Trading volumes were lower than normal as some countries were on Easter holiday.
Trade sources told Reuters on Monday that Saudi Arabia is expected to cut prices for all crude grades it sells to Asia in May to reflect weaker prices for its Middle East benchmark Dubai crude.
"There is speculation that the Saudis are going to lower prices for their Asian customers," said Bob Yawger, director of energy futures at Mizuho in New York. "That is not really the kind of thing you do when you want to keep production cuts in place."
Oil has risen from a multi-year low near $27 in January 2016, helped by production cuts led by the Organization of the Petroleum Exporting Countries and Russia, which started in 2017 and are due to run until the end of 2018.
But Russian oil output rose in March despite the output deal, to 10.97 million bpd from 10.95 million bpd in February, Russian energy ministry data showed. Also, in an escalation of the spat between the world's biggest economies, China increased tariffs by up to 25 percent on 128 U.S. products from Monday.
"Increasing trade friction between China and the U.S. is likely to rock global markets and tarnish bullish sentiment in crude oil markets," said Wang Xiao of Guotai Junan Futures.

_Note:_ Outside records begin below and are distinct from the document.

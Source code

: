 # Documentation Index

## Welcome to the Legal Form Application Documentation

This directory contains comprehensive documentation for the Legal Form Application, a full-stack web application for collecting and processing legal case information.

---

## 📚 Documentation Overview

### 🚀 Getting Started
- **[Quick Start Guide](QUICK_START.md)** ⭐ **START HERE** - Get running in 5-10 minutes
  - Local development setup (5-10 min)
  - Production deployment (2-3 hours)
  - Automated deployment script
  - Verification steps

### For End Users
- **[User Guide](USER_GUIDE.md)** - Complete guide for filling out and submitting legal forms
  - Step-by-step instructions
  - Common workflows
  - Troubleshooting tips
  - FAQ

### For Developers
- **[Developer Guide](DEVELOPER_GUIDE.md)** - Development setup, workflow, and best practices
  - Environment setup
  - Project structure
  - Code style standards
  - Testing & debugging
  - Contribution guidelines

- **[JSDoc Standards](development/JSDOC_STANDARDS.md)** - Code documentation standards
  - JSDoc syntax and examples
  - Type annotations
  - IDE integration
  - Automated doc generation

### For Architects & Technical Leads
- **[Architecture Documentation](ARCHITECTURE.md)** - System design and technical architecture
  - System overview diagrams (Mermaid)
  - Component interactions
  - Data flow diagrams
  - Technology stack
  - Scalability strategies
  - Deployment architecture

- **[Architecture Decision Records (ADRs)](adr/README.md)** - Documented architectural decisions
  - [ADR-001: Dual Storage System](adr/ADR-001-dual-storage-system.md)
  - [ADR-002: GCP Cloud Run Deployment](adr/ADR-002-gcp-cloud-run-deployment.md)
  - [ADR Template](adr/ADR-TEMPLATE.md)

Brent crude reached a 2018 high of $71.28 in January but has since struggled to pass that level. Two rallies last week ran out of steam just beyond $71, a chart pattern known as a double top which is usually bearish.
Another bearish factor is Bahrain's discovery of its largest oilfield in decades, analyst John Macaluso of Tyche Capital Advisors said. The field is thought to contain several times the amount of oil produced by the country's existing fields.
Growing U.S. production has also limited price gains.
U.S. crude production rose by 6,000 bpd in January to 9.964 million bpd, the Energy Information Administration said in a monthly report on Friday.
U.S.-Iranian tensions lent some support to crude prices.
"The Iranian factor is going to be a very significant input for the next four weeks," said Olivier Jakob of Petromatrix.
U.S. President Donald Trump threatened to pull out of a 2015 international nuclear deal with Tehran under which Iranian oil exports have risen. He has given European signatories a May 12 deadline to fix the deal.